Varsovie. Une ville aux aguets, pleine de cris retenus, exténuée déjà. Entre l'Allemagne et la Russie, ses tramways incessants rythmant la course éperdue du narrateur. Paweł cherche du fric dans cette ville acquise au libre marché mais n'en trouve pas. Alors il se laisse porter par des rencontres de hasard, pèlerin d'une Pologne non écrite encore, ré-écrivant superbement Le Livre de la nation polonaise de Mickiewicz (intitulé aussi Le Livre du Pèlerin Polonais), pour n'en laisser entendre que le rire de ferraille tordue des tramways varsoviens, peut-être la seule continuité historique de la Pologne des années 1920 à celle d'aujourd'hui.
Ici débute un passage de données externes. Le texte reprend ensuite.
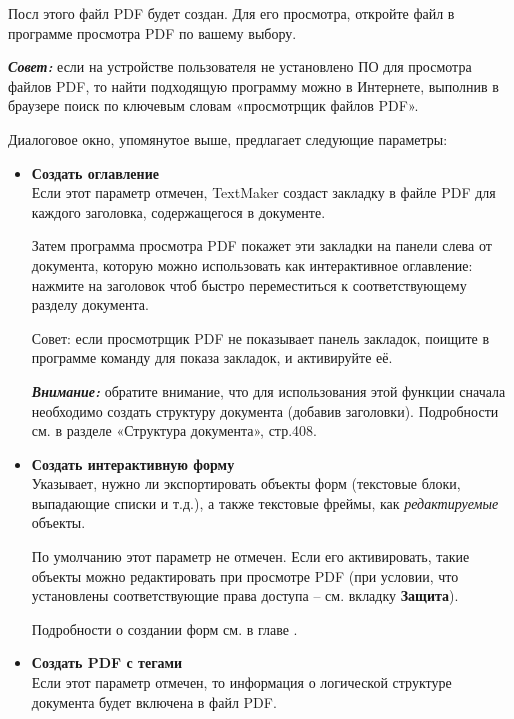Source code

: ﻿\documentclass[a4paper,10pt]{article}
\begin{document}
Посл этого файл PDF будет создан. Для его просмотра, откройте файл в программе просмотра PDF по вашему выбору.

\begin{mdframed}[backgroundcolor=blue!10]
\textbf{\textit{Совет:}} если на устройстве пользователя не установлено ПО для просмотра файлов PDF, то найти подходящую программу можно в Интернете, выполнив в браузере поиск по ключевым словам «просмотрщик файлов PDF».
\end{mdframed}

Диалоговое окно, упомянутое выше, предлагает следующие параметры:
\begin{itemize}
 \item \textbf{Создать оглавление}\\
 Если этот параметр отмечен, TextMaker создаст закладку в файле PDF для каждого заголовка, содержащегося в документе.
 
 Затем программа просмотра PDF покажет эти закладки на панели слева от документа, которую можно использовать как интерактивное оглавление: нажмите на заголовок чтоб быстро переместиться к соответствующему разделу документа.
 
 Совет: если просмотрщик PDF не показывает панель закладок, поищите в программе команду для показа закладок, и активируйте её.
 
 \begin{mdframed}[backgroundcolor=blue!10]
\textbf{\textit{Внимание:}} обратите внимание, что для использования этой функции сначала необходимо создать структуру документа (добавив заголовки). Подробности см. в разделе «Структура документа», стр.408.
\end{mdframed}
\item \textbf{Создать интерактивную форму}\\
Указывает, нужно ли экспортировать объекты форм (текстовые блоки, выпадающие списки и т.д.), а также текстовые фреймы, как \textit{редактируемые} объекты.

По умолчанию этот параметр не отмечен. Если его активировать, такие объекты можно редактировать при просмотре PDF (при условии, что установлены соответствующие права доступа -- см. вкладку \textbf{Защита}).

Подробности о создании форм см. в главе .
\item \textbf{Создать PDF с тегами}\\
Если этот параметр отмечен, то информация о логической структуре документа будет включена в файл PDF.


\end{itemize}
\end{document}
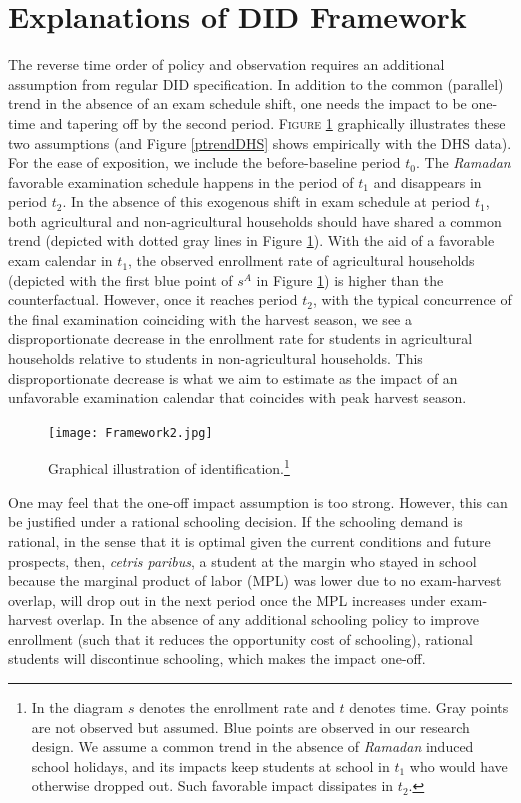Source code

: \documentclass[12pt,letterpaper]{article}
\newcommand{\0}{\ensuremath{\mbox{\boldmath $0$}}}
\begin{document}
\pagebreak

\section{Explanations of DID Framework}\label{app_a2}

The reverse time order of policy and observation requires an additional assumption from regular DID specification. In addition to the common (parallel) trend in the absence of an exam schedule shift, one needs the impact to be one-time and tapering off by the second period. \textsc{\small Figure \ref{ididea}} graphically illustrates these two assumptions (and Figure \ref{ptrendDHS} shows empirically with the DHS data). For the ease of exposition, we include the before-baseline period $t_{0}$. The \textit{Ramadan} favorable examination schedule happens in the period of $t_{1}$ and disappears in period $t_{2}$. In the absence of this exogenous shift in exam schedule at period $t_{1}$, both agricultural and non-agricultural households should have shared a common trend (depicted with dotted gray lines in Figure \ref{ididea}). With the aid of a favorable exam calendar in $t_{1}$, the observed enrollment rate of agricultural households (depicted with the first blue point of $s^{A}$ in Figure \ref{ididea}) is higher than the counterfactual. However, once it reaches period $t_{2}$, with the typical concurrence of the final examination coinciding with the harvest season, we see a disproportionate decrease in the enrollment rate for students in agricultural households relative to students in non-agricultural households. This disproportionate decrease is what we aim to estimate as the impact of an unfavorable examination calendar that coincides with peak harvest season.

\begin{figure}[h!]
\centering
\texttt{[image: Framework2.jpg]}\\
\caption{Graphical illustration of identification.\footnote{In the diagram $s$ denotes the enrollment rate and $t$ denotes time. Gray points are not observed but assumed. Blue points are observed in our research design. We assume a common trend in the absence of \textit{Ramadan} induced school holidays, and its impacts keep students at school in $t_{1}$ who would have otherwise dropped out. Such favorable impact dissipates in $t_{2}$.}}
\label{ididea}
\end{figure}



One may feel that the one-off impact assumption is too strong. However, this can be justified under a rational schooling decision. If the schooling demand is rational, in the sense that it is optimal given the current conditions and future prospects, then, \textit{cetris paribus}, a student at the margin who stayed in school because the marginal product of labor (MPL) was lower due to no exam-harvest overlap, will drop out in the next period once the MPL increases under exam-harvest overlap. In the absence of any additional schooling policy to improve enrollment (such that it reduces the opportunity cost of schooling), rational students will discontinue schooling, which makes the impact one-off. 
\end{document}
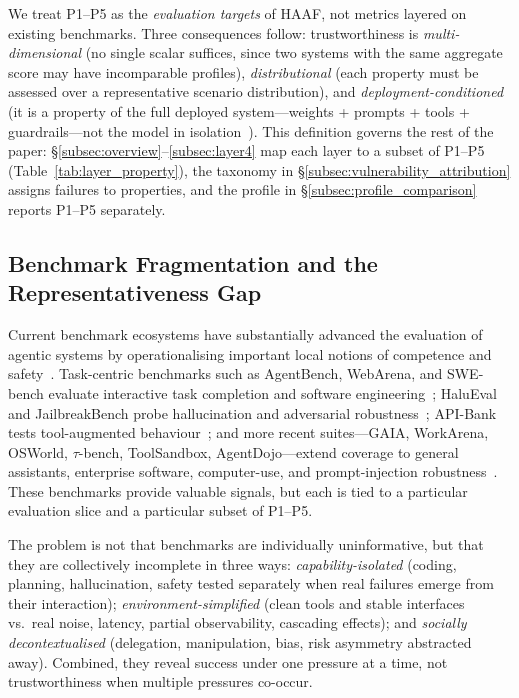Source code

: We treat P1--P5 as the \emph{evaluation targets} of HAAF, not metrics layered on existing benchmarks. Three consequences follow: trustworthiness is \emph{multi-dimensional} (no single scalar suffices, since two systems with the same aggregate score may have incomparable profiles), \emph{distributional} (each property must be assessed over a representative scenario distribution), and \emph{deployment-conditioned} (it is a property of the full deployed system---weights + prompts + tools + guardrails---not the model in isolation~\cite{ganguli2022redteaming}). This definition governs the rest of the paper: \S\ref{subsec:overview}--\ref{subsec:layer4} map each layer to a subset of P1--P5 (Table~\ref{tab:layer_property}), the taxonomy in \S\ref{subsec:vulnerability_attribution} assigns failures to properties, and the profile in \S\ref{subsec:profile_comparison} reports P1--P5 separately.

\subsection{Benchmark Fragmentation and the Representativeness Gap}
\label{subsec:gap}

Current benchmark ecosystems have substantially advanced the evaluation of agentic systems by operationalising important local notions of competence and safety~\cite{mohammadi2025agenteval}. Task-centric benchmarks such as AgentBench, WebArena, and SWE-bench evaluate interactive task completion and software engineering~\cite{liu2023agentbench,zhou2023webarena,jimenez2023swebench}; HaluEval and JailbreakBench probe hallucination and adversarial robustness~\cite{li2023halueval,chao2024jailbreakbench}; API-Bank tests tool-augmented behaviour~\cite{li2023apibank}; and more recent suites---GAIA, WorkArena, OSWorld, $\tau$-bench, ToolSandbox, AgentDojo---extend coverage to general assistants, enterprise software, computer-use, and prompt-injection robustness~\cite{mialon2023gaia,drouin2024workarena,xie2024osworld,yao2024taubench,lu2024toolsandbox,debenedetti2024agentdojo}. These benchmarks provide valuable signals, but each is tied to a particular evaluation slice and a particular subset of P1--P5.

The problem is not that benchmarks are individually uninformative, but that they are collectively incomplete in three ways: \emph{capability-isolated} (coding, planning, hallucination, safety tested separately when real failures emerge from their interaction); \emph{environment-simplified} (clean tools and stable interfaces vs.\ real noise, latency, partial observability, cascading effects); and \emph{socially decontextualised} (delegation, manipulation, bias, risk asymmetry abstracted away). Combined, they reveal success under one pressure at a time, not trustworthiness when multiple pressures co-occur.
Varsovie. Le business devait sauver le monde. Des affaires, tout le monde voulait en faire. Tout un pays converti au salut libéral. Mais la réalité têtue : blocs de béton égarés dans le brouillard. "En Pologne, c'est-à-dire nulle part", riait (jaune) Alfred Jarry. Plus que jamais le grand nulle part dans ce rêve de Paweł. Marchés aux relents de chou, marchés de la misère, tout un monde enthousiaste et inquiet, trompé par l'Europe qui ne vient pas mais s'annonce à grand frais. D'abord dans la libération d'une ahurissante violence. Ensuite dans la déculturisation de cette Pologne débarquée de toutes ses traditions dirait-on, en pleine mutation, certes, mais comateuse.
Le tout écrit dans un style éblouissant, parfois virtuose – on songe aux énumérations à la Perec (Tentative d'épuisement d'un lieu parisien)-, parfois asphyxiant. C'est alors toute l'atmosphère du Sartre de La Nausée qui vient sourdre dans des pages ouvrant à une phénoménologie de la poisse, du glauque varsovien, avec pour horizon la campagne polonaise des années 1990 et ses routes non carrossées, la boue et les chevaux de trait pour moyen de locomotion.
Une œuvre romanesque contemporaine dressant sans complaisance le portrait d'une génération désenchantée. Un roman encombré d'une foule de personnages, intermittents d'une vie usurpée, envahissant sans vergogne le récit, proliférant pour lui faire obstacle et n'en laisser voir que le portrait d'une ville assommée. Pavane pour une Europe défunte, l'ancienne Europe martyrisée convoquée ici sans son Histoire, tout juste les restes d'un Empire dont nous ne savons plus rien et des enfants abrutis, errant d'un ennui l'autre.
Citation
Je devrais entrer là-bas et demander qu'on me recouse dans un ventre.